Brooke: They want to take meetings up a notch and the budgets are adjusting because of the reality of inflation. We used to try to do meetings as inexpensively as possible because they couldn’t understand the sticker shock. Now, inflation has impacted everybody’s life and it’s ‘This is what it is.’ The costs are higher, the meetings cost more, so they raise the budget. What they really want is quality; they really want positive experiences for attendees.

For example, there are many interesting activations now. One meeting recently featured smoothie bikes, where attendees peddled and operated a blender making them a smoothie. After the pandemic, new businesses started with interesting ideas like this to enhance attendee experience. Attendees have to go to a meeting on a Monday through Thursday, but they’re going to have these experiences within it. If we can add a corporate social responsibility component, that’s even better. At one event, we had groups build prosthetic hands for disabled veterans. 

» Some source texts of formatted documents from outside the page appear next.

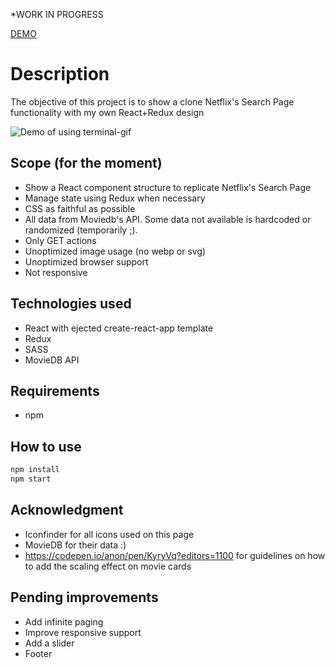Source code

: *WORK IN PROGRESS

<a href="https://watchmo.herokuapp.com/" target="_blank">DEMO</a>

# Description
The objective of this project is to show a clone Netflix's Search Page functionality with my own React+Redux design

![Demo of using terminal-gif](./video.gif)


## Scope (for the moment)
- Show a React component structure to replicate Netflix's Search Page
- Manage state using Redux when necessary
- CSS as faithful as possible
- All data from Moviedb's API. Some data not available is hardcoded or randomized (temporarily ;).
- Only GET actions
- Unoptimized image usage (no webp or svg)
- Unoptimized browser support
- Not responsive

## Technologies used
- React with ejected create-react-app template
- Redux
- SASS
- MovieDB API

## Requirements
- npm

## How to use
```bash
npm install
npm start
```

## Acknowledgment
- Iconfinder for all icons used on this page
- MovieDB for their data :)
- https://codepen.io/anon/pen/KyryVq?editors=1100 for guidelines on how to add the scaling effect on movie cards

## Pending improvements
- Add infinite paging
- Improve responsive support
- Add a slider
- Footer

Ultimately, we want attendees to fill out surveys saying this was such a fun and unforgettable meeting. 

There is a lot of optimism because in-person meetings are back to stay, but we have to keep focusing on, ‘How are we continuously transforming our attendee experience?’ Even more so, companies have to spend and do more to set themselves apart to keep their attendees happy. 

Array: Are there places where you do see potential to cut budgets?

Brooke: We have clients who have traditionally done a lot of printing and there are high costs and difficulties executing this. What we suggest to clients is that we need to have iPads at every seat and make it a completely electronic meeting. No one needs to use their own device or notepads and they can have a virtual experience on site. It’s not cheap, but it’s a different experience. It looks super cool in a session when everyone has an iPad at their seat all set up for them. 

Array: What does an enhanced experience look like for the types of HCP meetings you used to focus on (investigator meetings, speaker bureaus, advisory board and the like)?

Brooke: For HCPs, there’s a fine line because there’s so much compliance. Having the Pharma Code means you have to be careful because costs are tracked. The add-ons or fun things aren’t as feasible as they are with sales and other meeting types. Where the investment goes, then, is making sure HCPs get what they want – to come in and out of the meeting feeling like it was a productive event. They want it to be logistically seamless. The service level is really important, particularly when it comes to advisory boards. 

Ultimately, we build experiences for two audiences. For HCPS, it has to be educational, easy for them to access and a good use of their time. For internal meetings, we need to elevate the attendee experience to include fun enhancements while ensuring the logistics operate seamlessly.